Your answer should be one number: the count of lines in the data below that include "last".

+-------+

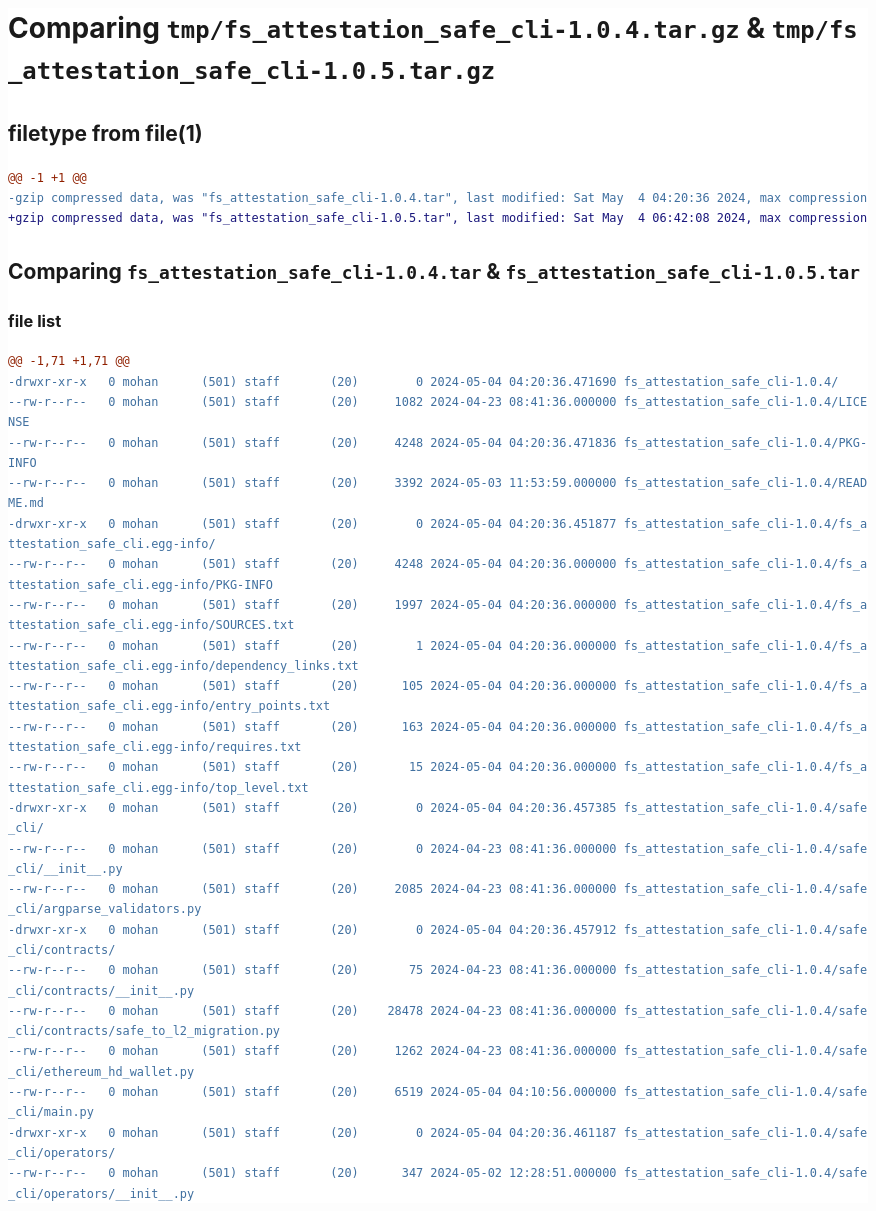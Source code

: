 # Comparing `tmp/fs_attestation_safe_cli-1.0.4.tar.gz` & `tmp/fs_attestation_safe_cli-1.0.5.tar.gz`

## filetype from file(1)

```diff
@@ -1 +1 @@
-gzip compressed data, was "fs_attestation_safe_cli-1.0.4.tar", last modified: Sat May  4 04:20:36 2024, max compression
+gzip compressed data, was "fs_attestation_safe_cli-1.0.5.tar", last modified: Sat May  4 06:42:08 2024, max compression
```

## Comparing `fs_attestation_safe_cli-1.0.4.tar` & `fs_attestation_safe_cli-1.0.5.tar`

### file list

```diff
@@ -1,71 +1,71 @@
-drwxr-xr-x   0 mohan      (501) staff       (20)        0 2024-05-04 04:20:36.471690 fs_attestation_safe_cli-1.0.4/
--rw-r--r--   0 mohan      (501) staff       (20)     1082 2024-04-23 08:41:36.000000 fs_attestation_safe_cli-1.0.4/LICENSE
--rw-r--r--   0 mohan      (501) staff       (20)     4248 2024-05-04 04:20:36.471836 fs_attestation_safe_cli-1.0.4/PKG-INFO
--rw-r--r--   0 mohan      (501) staff       (20)     3392 2024-05-03 11:53:59.000000 fs_attestation_safe_cli-1.0.4/README.md
-drwxr-xr-x   0 mohan      (501) staff       (20)        0 2024-05-04 04:20:36.451877 fs_attestation_safe_cli-1.0.4/fs_attestation_safe_cli.egg-info/
--rw-r--r--   0 mohan      (501) staff       (20)     4248 2024-05-04 04:20:36.000000 fs_attestation_safe_cli-1.0.4/fs_attestation_safe_cli.egg-info/PKG-INFO
--rw-r--r--   0 mohan      (501) staff       (20)     1997 2024-05-04 04:20:36.000000 fs_attestation_safe_cli-1.0.4/fs_attestation_safe_cli.egg-info/SOURCES.txt
--rw-r--r--   0 mohan      (501) staff       (20)        1 2024-05-04 04:20:36.000000 fs_attestation_safe_cli-1.0.4/fs_attestation_safe_cli.egg-info/dependency_links.txt
--rw-r--r--   0 mohan      (501) staff       (20)      105 2024-05-04 04:20:36.000000 fs_attestation_safe_cli-1.0.4/fs_attestation_safe_cli.egg-info/entry_points.txt
--rw-r--r--   0 mohan      (501) staff       (20)      163 2024-05-04 04:20:36.000000 fs_attestation_safe_cli-1.0.4/fs_attestation_safe_cli.egg-info/requires.txt
--rw-r--r--   0 mohan      (501) staff       (20)       15 2024-05-04 04:20:36.000000 fs_attestation_safe_cli-1.0.4/fs_attestation_safe_cli.egg-info/top_level.txt
-drwxr-xr-x   0 mohan      (501) staff       (20)        0 2024-05-04 04:20:36.457385 fs_attestation_safe_cli-1.0.4/safe_cli/
--rw-r--r--   0 mohan      (501) staff       (20)        0 2024-04-23 08:41:36.000000 fs_attestation_safe_cli-1.0.4/safe_cli/__init__.py
--rw-r--r--   0 mohan      (501) staff       (20)     2085 2024-04-23 08:41:36.000000 fs_attestation_safe_cli-1.0.4/safe_cli/argparse_validators.py
-drwxr-xr-x   0 mohan      (501) staff       (20)        0 2024-05-04 04:20:36.457912 fs_attestation_safe_cli-1.0.4/safe_cli/contracts/
--rw-r--r--   0 mohan      (501) staff       (20)       75 2024-04-23 08:41:36.000000 fs_attestation_safe_cli-1.0.4/safe_cli/contracts/__init__.py
--rw-r--r--   0 mohan      (501) staff       (20)    28478 2024-04-23 08:41:36.000000 fs_attestation_safe_cli-1.0.4/safe_cli/contracts/safe_to_l2_migration.py
--rw-r--r--   0 mohan      (501) staff       (20)     1262 2024-04-23 08:41:36.000000 fs_attestation_safe_cli-1.0.4/safe_cli/ethereum_hd_wallet.py
--rw-r--r--   0 mohan      (501) staff       (20)     6519 2024-05-04 04:10:56.000000 fs_attestation_safe_cli-1.0.4/safe_cli/main.py
-drwxr-xr-x   0 mohan      (501) staff       (20)        0 2024-05-04 04:20:36.461187 fs_attestation_safe_cli-1.0.4/safe_cli/operators/
--rw-r--r--   0 mohan      (501) staff       (20)      347 2024-05-02 12:28:51.000000 fs_attestation_safe_cli-1.0.4/safe_cli/operators/__init__.py
```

+-------+

WRITTEN ANSWER:
2